I have very rarely tried to write creepy. This is probably my best attempt. I would actually really like to, but I have the little problem that I completely terrify myself and can’t finish and don’t want to think about it because scary. Like writing mystery, it’s something I really want to do but find myself fundamentally ill-equipped for. Do any of you have a genre you like reading and want to write but just can’t seem to get the knack of? (Or can’t do except during day-light with cartoons on and someone at hand to distract you at need?)

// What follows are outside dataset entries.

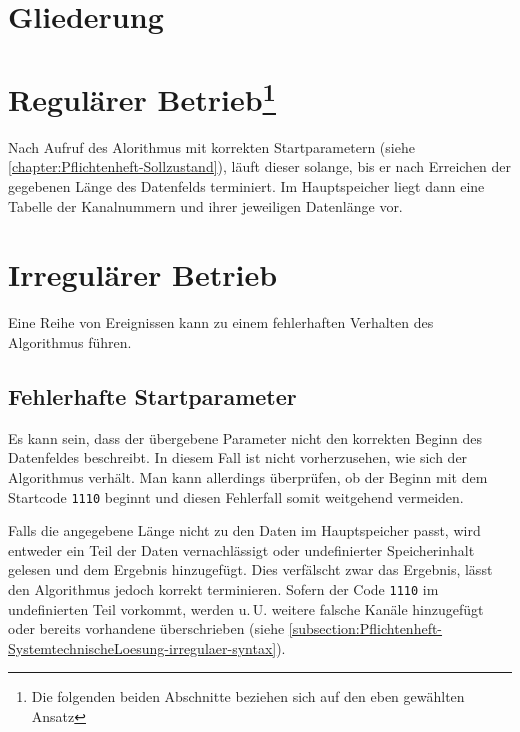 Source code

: 

\section{Gliederung}
\label{section:Pflichtenheft-SystemtechnischeLoesung-Gliederung}



\section[Regulärer Betrieb]{Regulärer Betrieb\footnote{Die folgenden beiden Abschnitte beziehen sich auf den eben gewählten Ansatz}}
\label{section:Pflichtenheft-SystemtechnischeLoesung-regulaer}

Nach Aufruf des Alorithmus mit korrekten Startparametern (siehe \autoref{chapter:Pflichtenheft-Sollzustand}), läuft dieser solange, bis er nach Erreichen der gegebenen Länge des Datenfelds terminiert. Im Hauptspeicher liegt dann eine Tabelle der Kanalnummern und ihrer jeweiligen Datenlänge vor.


\section{Irregulärer Betrieb}
\label{section:Pflichtenheft-SystemtechnischeLoesung-irregulaer}

Eine Reihe von Ereignissen kann zu einem fehlerhaften Verhalten des Algorithmus führen.

\subsection{Fehlerhafte Startparameter}
\label{subsection:Pflichtenheft-SystemtechnischeLoesung-irregulaer-startparameter}

Es kann sein, dass der übergebene Parameter nicht den korrekten Beginn des Datenfeldes beschreibt. In diesem Fall ist nicht vorherzusehen, wie sich der Algorithmus verhält. Man kann allerdings überprüfen, ob der Beginn mit dem Startcode \texttt{1110} beginnt und diesen Fehlerfall somit weitgehend vermeiden.

Falls die angegebene Länge nicht zu den Daten im Hauptspeicher passt, wird entweder ein Teil der Daten vernachlässigt oder undefinierter Speicherinhalt gelesen und dem Ergebnis hinzugefügt. Dies verfälscht zwar das Ergebnis, lässt den Algorithmus jedoch korrekt terminieren. Sofern der Code \texttt{1110} im undefinierten Teil vorkommt, werden u.\,U. weitere falsche Kanäle hinzugefügt oder bereits vorhandene überschrieben (siehe \autoref{subsection:Pflichtenheft-SystemtechnischeLoesung-irregulaer-syntax}).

The Mystery Of The Self-Doubting Writer

Well, it’s not all that mysterious. Writers are a notoriously neurotic bunch. We were once presumed to be interestingly malnourished, probably drunken creatures holed up in an attic with a typewriter, now we’re popularly supposed to be uninterestingly malnourished, probably anxiety-ridden creatures holed up at a desk with a computer.

I will poke my pale, timidly quivering nose out from behind my computer to concede that yes, I am in fact anxiety-riddled and prone to holing up, although I do it with my three year old, the TV and a supply of fruit and healthy crackers, so only for a given level of ‘holed up’. And that’s probably why I’ll never write a mystery, as much as I’d like to.

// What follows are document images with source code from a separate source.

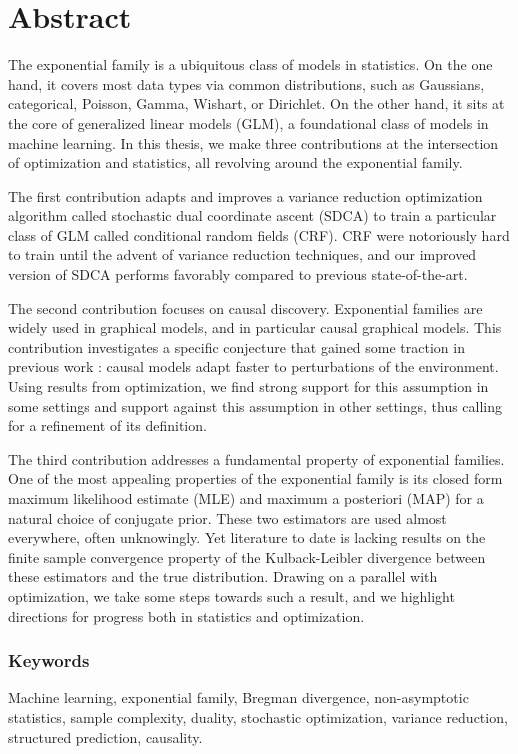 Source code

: \documentclass[12pt]{report} %
\numberwithin{equation}{chapter}
\numberwithin{table}{chapter}
\numberwithin{figure}{chapter}
\begin{document}
\chapter*{Abstract}

The exponential family is a ubiquitous class of models in statistics. On the one hand, it  covers most data types via common distributions, such as Gaussians, categorical, Poisson, Gamma, Wishart, or Dirichlet. On the other hand, it sits at the core of generalized linear models (GLM), a foundational class of models in machine learning. In this thesis, we make three contributions at the intersection of optimization and statistics, all revolving around the exponential family. 

The first contribution adapts and improves a variance reduction optimization algorithm called stochastic dual coordinate ascent (SDCA) to train a particular class of GLM called conditional random fields (CRF). CRF were notoriously hard to train until the advent of variance reduction techniques, and our improved version of SDCA performs favorably compared to previous state-of-the-art.  

The second contribution focuses on causal discovery. 
Exponential families are widely used in graphical models, and in particular causal graphical models. 
This contribution investigates a specific conjecture that gained some traction in previous work : causal models adapt faster to perturbations of the environment. Using results from optimization, we find strong support for this assumption in some settings and support against this assumption in other settings, thus calling for a refinement of its definition.

The third contribution addresses a fundamental property of exponential families. 
One of the most appealing properties of the exponential family is its closed form maximum likelihood estimate (MLE) and maximum a posteriori (MAP) for a natural choice of conjugate prior. These two estimators are used almost everywhere, often unknowingly. Yet literature to date is lacking results on the finite sample convergence property of the Kulback-Leibler divergence between these estimators and the true distribution. Drawing on a parallel with optimization, we take some steps towards such a result, and we highlight directions for progress both in statistics and optimization. 

\subsection*{Keywords}
Machine learning, exponential family, Bregman divergence, non-asymptotic statistics, sample complexity, duality, stochastic optimization, variance reduction, structured prediction, causality.
\end{document}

Whoa, there, Salmon, that’s quite the leap you made there. How are those two connected again? (I’m sure you were wondering.)

I love murder mysteries. I adore Hamish Macbeth, Peter Wimsey, Hercule Poirot, Miss Jane Marple, Tom Barnaby, Phryne Fisher, Detective Inspector Frost, Monk, and that strange little man Columbo. I love the puzzle-solving and the clever little clues and (as mentioned in my last post) the way the main characters are relatively safe.

The tension of mysteries comes from a very different place than the tension in most other genres. It’s not peril to the major characters – although some of them go with the perpetually-in-danger-of-losing-job semi-tension – it’s the mystery itself. And some peril. A bit.

Mysteries have to be a bit clever. I don’t know how mystery-writers do it. Whenever I try, it seems so painfully obvious and all the clues stick out a mile. How can you tell if a clue is subtle enough when you know it’s supposed to be there? Beta readers may be the answer – get a fresh pair of eyes on the story and see what they pick up. But I get so frustrated at not being able to come up with anything even remotely clever that it never really gets to the point where I can show it to someone else.

So if you write mysteries, well, I salute you. You are braver and more devious than I.